Source texts of formatted documents:
—————

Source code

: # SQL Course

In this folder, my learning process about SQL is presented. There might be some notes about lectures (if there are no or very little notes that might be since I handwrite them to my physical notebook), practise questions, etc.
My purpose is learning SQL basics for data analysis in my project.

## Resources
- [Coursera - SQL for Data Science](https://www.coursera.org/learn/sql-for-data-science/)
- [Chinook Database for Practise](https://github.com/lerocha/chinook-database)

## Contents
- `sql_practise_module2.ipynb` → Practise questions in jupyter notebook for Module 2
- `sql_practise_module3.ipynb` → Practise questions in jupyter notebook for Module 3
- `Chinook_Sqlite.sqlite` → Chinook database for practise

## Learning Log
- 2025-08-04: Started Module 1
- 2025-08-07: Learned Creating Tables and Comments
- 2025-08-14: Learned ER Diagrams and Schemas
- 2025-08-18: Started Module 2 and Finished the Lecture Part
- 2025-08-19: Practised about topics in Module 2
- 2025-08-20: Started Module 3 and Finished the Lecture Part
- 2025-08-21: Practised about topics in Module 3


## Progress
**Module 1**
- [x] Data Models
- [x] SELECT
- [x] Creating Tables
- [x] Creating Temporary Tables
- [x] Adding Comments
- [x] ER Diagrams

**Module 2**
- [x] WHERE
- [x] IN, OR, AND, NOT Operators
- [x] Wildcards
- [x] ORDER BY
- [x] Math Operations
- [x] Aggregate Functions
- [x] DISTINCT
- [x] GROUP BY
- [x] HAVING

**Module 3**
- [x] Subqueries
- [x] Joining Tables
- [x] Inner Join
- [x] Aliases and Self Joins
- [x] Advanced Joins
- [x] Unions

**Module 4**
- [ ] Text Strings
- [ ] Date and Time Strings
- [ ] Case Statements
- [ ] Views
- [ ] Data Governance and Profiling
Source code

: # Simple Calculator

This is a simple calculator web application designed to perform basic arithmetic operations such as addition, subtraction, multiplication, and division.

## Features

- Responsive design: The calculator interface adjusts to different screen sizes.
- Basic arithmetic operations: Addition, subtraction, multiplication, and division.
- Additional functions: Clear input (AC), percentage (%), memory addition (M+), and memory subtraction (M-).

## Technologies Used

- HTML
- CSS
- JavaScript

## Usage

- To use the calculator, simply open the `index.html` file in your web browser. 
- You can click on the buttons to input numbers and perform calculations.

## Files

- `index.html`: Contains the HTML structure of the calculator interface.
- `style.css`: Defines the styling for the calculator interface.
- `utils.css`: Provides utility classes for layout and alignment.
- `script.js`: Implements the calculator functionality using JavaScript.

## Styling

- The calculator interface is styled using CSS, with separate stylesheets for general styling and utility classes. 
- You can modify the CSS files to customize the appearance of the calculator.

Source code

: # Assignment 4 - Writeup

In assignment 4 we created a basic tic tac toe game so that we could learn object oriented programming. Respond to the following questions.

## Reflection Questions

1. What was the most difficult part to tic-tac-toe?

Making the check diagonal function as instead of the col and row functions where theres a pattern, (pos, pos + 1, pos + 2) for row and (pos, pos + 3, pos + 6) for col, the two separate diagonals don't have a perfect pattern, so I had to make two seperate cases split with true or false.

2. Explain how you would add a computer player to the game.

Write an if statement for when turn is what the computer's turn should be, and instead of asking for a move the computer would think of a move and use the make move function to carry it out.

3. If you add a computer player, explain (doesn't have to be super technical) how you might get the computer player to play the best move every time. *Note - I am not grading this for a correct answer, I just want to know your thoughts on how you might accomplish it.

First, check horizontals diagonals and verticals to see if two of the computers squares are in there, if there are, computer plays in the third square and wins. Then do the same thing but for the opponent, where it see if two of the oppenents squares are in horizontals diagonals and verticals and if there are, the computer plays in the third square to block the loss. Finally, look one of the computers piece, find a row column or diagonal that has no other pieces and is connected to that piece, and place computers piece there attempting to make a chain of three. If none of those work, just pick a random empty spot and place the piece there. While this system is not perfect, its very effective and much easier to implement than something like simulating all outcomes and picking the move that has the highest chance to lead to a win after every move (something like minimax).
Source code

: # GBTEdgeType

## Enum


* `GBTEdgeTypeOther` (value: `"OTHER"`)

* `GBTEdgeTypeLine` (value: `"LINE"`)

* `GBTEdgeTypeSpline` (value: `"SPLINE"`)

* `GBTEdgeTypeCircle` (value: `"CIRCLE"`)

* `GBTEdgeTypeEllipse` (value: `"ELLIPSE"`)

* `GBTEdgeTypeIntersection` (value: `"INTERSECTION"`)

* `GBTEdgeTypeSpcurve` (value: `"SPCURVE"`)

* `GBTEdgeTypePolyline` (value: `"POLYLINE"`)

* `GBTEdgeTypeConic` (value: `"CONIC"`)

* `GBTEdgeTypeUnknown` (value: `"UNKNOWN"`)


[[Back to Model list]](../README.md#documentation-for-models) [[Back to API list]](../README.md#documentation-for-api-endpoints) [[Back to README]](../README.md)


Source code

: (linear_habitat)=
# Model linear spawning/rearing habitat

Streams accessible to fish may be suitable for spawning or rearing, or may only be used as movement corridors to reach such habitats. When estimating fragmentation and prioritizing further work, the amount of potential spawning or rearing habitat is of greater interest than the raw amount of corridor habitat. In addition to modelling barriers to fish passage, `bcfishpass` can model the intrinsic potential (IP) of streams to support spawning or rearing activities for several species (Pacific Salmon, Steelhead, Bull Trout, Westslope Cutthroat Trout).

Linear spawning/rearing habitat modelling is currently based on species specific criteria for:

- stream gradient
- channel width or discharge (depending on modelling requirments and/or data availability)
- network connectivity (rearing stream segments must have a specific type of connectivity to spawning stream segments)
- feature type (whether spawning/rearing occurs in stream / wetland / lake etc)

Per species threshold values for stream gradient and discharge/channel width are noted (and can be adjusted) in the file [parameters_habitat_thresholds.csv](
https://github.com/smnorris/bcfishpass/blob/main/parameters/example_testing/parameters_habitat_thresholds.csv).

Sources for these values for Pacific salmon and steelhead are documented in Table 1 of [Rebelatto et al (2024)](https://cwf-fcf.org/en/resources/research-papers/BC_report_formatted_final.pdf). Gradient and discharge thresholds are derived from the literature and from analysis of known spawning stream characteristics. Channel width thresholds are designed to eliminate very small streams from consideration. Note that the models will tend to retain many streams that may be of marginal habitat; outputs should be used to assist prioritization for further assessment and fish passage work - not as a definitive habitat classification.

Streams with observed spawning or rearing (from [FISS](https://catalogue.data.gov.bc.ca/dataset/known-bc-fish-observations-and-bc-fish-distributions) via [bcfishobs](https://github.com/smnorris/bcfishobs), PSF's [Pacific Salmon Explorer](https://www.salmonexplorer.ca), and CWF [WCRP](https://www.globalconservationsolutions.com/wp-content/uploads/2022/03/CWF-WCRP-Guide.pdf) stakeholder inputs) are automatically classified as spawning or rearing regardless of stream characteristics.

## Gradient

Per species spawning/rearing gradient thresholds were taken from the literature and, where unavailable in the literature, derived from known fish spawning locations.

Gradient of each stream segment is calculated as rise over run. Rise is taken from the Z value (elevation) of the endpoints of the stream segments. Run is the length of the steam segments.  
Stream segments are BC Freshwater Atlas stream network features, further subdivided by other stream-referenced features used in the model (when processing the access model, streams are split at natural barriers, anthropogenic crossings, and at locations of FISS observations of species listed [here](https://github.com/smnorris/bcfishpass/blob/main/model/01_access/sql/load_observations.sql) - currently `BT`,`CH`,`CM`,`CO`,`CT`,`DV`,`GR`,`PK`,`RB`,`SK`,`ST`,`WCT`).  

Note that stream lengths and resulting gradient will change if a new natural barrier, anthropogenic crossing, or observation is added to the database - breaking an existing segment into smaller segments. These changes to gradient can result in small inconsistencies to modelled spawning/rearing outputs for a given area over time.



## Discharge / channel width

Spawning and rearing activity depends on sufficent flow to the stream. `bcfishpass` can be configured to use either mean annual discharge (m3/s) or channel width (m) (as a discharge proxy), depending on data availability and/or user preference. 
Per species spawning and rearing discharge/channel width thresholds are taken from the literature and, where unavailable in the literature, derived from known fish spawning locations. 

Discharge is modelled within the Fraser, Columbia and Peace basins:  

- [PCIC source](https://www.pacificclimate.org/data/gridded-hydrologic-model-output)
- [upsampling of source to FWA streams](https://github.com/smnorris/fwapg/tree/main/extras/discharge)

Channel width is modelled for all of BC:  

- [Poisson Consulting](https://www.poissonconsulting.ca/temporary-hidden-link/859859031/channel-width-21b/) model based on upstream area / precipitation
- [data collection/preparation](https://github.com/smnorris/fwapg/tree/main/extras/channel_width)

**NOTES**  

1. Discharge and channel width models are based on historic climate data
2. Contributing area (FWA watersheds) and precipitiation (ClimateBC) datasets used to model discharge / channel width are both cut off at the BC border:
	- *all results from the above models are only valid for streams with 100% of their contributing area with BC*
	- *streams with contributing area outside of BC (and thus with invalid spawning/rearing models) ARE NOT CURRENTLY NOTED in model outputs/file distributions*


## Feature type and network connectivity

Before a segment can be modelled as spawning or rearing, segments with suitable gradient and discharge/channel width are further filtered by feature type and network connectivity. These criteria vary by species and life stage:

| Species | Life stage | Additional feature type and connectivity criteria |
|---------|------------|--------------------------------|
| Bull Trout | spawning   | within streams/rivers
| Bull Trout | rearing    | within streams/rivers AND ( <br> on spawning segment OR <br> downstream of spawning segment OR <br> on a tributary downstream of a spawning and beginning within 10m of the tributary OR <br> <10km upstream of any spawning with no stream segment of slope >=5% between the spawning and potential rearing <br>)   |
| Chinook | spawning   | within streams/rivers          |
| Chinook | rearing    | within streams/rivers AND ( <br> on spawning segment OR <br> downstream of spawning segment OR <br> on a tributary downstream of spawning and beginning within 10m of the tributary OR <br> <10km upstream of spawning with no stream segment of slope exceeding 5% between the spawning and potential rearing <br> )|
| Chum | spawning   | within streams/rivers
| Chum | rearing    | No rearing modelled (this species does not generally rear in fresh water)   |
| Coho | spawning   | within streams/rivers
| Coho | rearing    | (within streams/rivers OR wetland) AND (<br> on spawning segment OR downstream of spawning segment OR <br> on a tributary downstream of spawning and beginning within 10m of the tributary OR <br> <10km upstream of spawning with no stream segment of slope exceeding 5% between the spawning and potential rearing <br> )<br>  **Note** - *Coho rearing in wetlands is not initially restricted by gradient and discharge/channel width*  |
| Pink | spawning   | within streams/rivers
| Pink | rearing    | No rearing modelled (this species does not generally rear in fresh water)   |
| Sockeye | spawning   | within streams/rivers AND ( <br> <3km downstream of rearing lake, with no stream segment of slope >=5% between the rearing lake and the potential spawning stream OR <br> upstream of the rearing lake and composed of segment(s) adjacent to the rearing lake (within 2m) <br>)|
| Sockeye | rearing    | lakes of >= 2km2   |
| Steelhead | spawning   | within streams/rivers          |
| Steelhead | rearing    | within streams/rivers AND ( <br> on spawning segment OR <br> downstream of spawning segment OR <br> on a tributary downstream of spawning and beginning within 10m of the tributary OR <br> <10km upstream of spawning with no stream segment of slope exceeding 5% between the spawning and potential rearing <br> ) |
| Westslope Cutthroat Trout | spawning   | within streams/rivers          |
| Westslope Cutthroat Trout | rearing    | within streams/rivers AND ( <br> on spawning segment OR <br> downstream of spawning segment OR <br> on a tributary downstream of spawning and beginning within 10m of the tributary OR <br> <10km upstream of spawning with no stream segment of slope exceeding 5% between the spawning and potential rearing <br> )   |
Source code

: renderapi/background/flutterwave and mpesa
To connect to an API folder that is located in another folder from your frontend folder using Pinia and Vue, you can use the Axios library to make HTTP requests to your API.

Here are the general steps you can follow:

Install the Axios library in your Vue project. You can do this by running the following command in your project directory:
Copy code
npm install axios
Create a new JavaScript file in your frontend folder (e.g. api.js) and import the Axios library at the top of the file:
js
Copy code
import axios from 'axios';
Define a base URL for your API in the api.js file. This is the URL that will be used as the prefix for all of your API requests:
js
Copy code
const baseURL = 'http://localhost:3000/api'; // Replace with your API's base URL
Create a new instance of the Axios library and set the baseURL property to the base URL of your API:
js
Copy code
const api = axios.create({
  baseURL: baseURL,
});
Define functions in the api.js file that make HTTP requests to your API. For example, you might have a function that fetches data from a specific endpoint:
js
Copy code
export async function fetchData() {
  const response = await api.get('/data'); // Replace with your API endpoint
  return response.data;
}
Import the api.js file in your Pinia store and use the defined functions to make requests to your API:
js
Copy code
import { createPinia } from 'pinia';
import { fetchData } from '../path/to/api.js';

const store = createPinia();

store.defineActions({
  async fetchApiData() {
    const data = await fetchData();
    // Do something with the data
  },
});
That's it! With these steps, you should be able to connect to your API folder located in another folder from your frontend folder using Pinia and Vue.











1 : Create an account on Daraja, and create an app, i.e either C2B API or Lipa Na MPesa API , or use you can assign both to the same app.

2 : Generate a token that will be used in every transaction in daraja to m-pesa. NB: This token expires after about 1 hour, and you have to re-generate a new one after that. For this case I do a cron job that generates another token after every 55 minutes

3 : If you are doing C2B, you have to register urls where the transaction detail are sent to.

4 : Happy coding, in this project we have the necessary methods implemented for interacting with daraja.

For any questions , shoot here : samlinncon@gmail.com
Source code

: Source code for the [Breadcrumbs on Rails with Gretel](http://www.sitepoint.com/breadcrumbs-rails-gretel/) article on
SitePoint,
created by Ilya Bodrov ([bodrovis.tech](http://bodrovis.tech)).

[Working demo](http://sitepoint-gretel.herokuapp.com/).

—————

# Task objective
What lines in the data hold the word "const"? Return them.

# Answer to the exercise
const baseURL = 'http://localhost:3000/api'; // Replace with your API's base URL
const api = axios.create({
  const response = await api.get('/data'); // Replace with your API endpoint
const store = createPinia();
    const data = await fetchData();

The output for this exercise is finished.